La controversia generata dal darwinismo, prima di essere materia scientifica è contrapposizione teologica. Riguarda non il processo, ma l’Autore, sovrano assoluto o re esiliato fuori dal suo regno.

Dalla metà dell’ottocento molte teorie scientifiche si sono susseguite ad emendare o a contraddire la Selezione Naturale, ma esse, o sono state integrate nelle Grandi Sintesi di metà novecento, come note a margine, come optional, oppure sono state semplicemente ignorate o negate. Che si sia parlato di Ologenesi, di Strutture Dinamiche, di Neutralismo, che abbiano espresso le loro visioni D’Arcy, Thom o Grassé, che siano emersi il genoma mobile, la neutralità molecolare o le mutazioni dirette, tutto questo non ha scalfito l’assioma centrale del darwinismo, e cioè che la spontaneità della natura ha sostituito l’opera del Creatore biblico. D’altronde, aggiungono con supponenza i negatori della Bibbia, il Genesi è stato scritto da sacerdoti incolti, e rivolto a un popolo primitivo, cui non si potevano raccontare che favole. 

Indubbiamente il Genesi 1 contiene metafore, miracoli, vaghezze ma, tra tutte le antiche cosmogonie e antropogonie si evidenzia per la sobrietà di un rendiconto naturalistico, senza ierogamie o scontri tra divinità primigenie, senza mostri, senza cataclismi o diluvi, senza castrazioni o decapitazioni.
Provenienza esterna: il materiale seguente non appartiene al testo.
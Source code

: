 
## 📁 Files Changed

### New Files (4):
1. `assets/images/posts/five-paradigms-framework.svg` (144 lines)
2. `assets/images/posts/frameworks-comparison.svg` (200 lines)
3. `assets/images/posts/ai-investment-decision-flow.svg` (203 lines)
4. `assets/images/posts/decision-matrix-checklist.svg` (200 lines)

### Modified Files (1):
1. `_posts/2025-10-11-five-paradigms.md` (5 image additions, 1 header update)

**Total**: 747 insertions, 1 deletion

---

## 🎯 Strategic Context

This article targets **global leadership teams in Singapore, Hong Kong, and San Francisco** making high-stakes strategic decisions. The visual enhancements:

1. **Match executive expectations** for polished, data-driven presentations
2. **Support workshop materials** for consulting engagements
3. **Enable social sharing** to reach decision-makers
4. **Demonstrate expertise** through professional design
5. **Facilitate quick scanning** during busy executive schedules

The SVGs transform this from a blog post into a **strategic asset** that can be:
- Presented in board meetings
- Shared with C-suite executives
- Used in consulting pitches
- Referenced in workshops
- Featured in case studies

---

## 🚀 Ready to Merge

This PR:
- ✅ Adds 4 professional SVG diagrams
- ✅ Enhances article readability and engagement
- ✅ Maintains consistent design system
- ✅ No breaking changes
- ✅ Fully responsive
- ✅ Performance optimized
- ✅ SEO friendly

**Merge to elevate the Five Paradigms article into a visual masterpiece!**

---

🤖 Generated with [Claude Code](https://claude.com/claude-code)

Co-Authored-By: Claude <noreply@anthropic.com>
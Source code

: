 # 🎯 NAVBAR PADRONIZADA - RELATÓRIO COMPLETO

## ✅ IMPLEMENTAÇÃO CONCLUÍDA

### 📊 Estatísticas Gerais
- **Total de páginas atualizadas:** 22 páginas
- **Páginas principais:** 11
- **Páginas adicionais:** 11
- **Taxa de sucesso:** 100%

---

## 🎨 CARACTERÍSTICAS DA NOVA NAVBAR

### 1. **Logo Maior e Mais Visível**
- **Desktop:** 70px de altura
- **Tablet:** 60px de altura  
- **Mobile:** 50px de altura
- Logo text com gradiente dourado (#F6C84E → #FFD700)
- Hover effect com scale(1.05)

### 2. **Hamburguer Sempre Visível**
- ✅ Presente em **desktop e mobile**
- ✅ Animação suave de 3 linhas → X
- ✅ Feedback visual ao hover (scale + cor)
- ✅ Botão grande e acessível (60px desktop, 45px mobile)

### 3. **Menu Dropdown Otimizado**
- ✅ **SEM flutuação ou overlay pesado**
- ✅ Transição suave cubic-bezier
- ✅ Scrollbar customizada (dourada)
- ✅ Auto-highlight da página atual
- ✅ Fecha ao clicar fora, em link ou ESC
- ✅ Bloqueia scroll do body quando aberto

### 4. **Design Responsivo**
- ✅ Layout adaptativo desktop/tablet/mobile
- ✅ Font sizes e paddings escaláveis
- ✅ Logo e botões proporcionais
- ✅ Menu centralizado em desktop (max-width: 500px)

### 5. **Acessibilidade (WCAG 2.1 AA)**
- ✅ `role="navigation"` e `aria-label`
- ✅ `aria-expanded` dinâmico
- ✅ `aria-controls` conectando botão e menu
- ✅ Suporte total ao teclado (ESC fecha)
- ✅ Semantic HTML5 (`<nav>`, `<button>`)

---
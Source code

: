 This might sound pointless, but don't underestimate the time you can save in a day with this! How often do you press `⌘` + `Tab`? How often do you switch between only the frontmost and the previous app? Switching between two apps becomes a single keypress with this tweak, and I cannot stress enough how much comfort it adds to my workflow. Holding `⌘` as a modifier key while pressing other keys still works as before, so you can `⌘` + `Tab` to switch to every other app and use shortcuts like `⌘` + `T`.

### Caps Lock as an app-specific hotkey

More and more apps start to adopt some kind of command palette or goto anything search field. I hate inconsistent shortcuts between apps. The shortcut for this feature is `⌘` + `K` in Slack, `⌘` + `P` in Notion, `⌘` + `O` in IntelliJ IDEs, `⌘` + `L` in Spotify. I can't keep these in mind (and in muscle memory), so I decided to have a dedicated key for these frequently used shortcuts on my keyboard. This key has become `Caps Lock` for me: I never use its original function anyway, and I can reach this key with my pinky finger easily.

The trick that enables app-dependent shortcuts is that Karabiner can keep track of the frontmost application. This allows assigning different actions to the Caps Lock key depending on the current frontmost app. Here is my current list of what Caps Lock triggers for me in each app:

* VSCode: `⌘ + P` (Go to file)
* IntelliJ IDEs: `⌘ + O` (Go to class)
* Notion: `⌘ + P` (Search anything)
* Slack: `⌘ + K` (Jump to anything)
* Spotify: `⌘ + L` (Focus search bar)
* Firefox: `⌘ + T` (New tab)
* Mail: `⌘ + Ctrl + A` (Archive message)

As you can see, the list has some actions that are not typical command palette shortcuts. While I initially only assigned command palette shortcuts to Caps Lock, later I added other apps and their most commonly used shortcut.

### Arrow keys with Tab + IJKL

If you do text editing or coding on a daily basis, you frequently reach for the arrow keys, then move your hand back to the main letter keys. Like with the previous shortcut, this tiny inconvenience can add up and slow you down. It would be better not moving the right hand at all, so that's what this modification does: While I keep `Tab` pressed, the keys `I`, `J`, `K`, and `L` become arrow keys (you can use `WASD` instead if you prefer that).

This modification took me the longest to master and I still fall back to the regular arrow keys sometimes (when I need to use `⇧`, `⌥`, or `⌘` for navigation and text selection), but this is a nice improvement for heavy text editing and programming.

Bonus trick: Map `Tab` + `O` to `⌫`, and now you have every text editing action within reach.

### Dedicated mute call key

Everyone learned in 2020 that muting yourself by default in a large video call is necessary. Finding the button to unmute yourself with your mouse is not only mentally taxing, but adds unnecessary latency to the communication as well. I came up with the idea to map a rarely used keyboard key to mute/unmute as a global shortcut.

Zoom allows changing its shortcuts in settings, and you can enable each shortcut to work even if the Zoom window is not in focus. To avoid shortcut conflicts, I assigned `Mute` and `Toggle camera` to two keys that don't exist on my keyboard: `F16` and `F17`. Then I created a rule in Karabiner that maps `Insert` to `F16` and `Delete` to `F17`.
Esso risponde ai requisiti della visione “attualista” di Lyell e Darwin. Nessun fenomeno vi accade che non sia naturalisticamente plausibile e pensabile nell’attualità, nessun tempo speciale vi è evocato, nessun artefice soprannaturale che vada oltre al proporre e all’approvare. Se mai, nel Genesi 1, c’è una carenza di riferimenti all’Eternità. Ogni cosa appare per una parola di Dio, e sancito da un “e vide che era buono”.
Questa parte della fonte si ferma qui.